Records from a data collection:
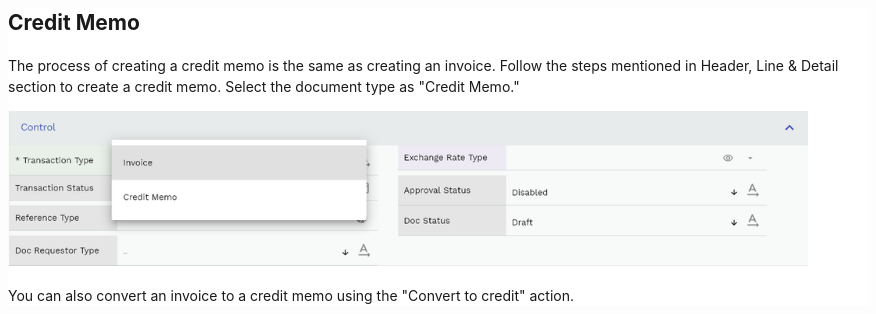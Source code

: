      

## Credit Memo

The process of creating a credit memo is the same as creating an invoice. Follow the steps mentioned in Header, Line & Detail section to create a credit memo. Select the document type as "Credit Memo."

<img src="/images/modules/ap/transaction/transaction_10a.PNG" width="800"/>

You can also convert an invoice to a credit memo using the "Convert to credit" action.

• _Task description_: Make an exact copy of every entry above, but keep the pictures out of it.

• _Result for this task_:
Source code

:      

## Credit Memo

The process of creating a credit memo is the same as creating an invoice. Follow the steps mentioned in Header, Line & Detail section to create a credit memo. Select the document type as "Credit Memo."

<img src="/images/modules/ap/transaction/transaction_10a.PNG" width="800"/>

You can also convert an invoice to a credit memo using the "Convert to credit" action.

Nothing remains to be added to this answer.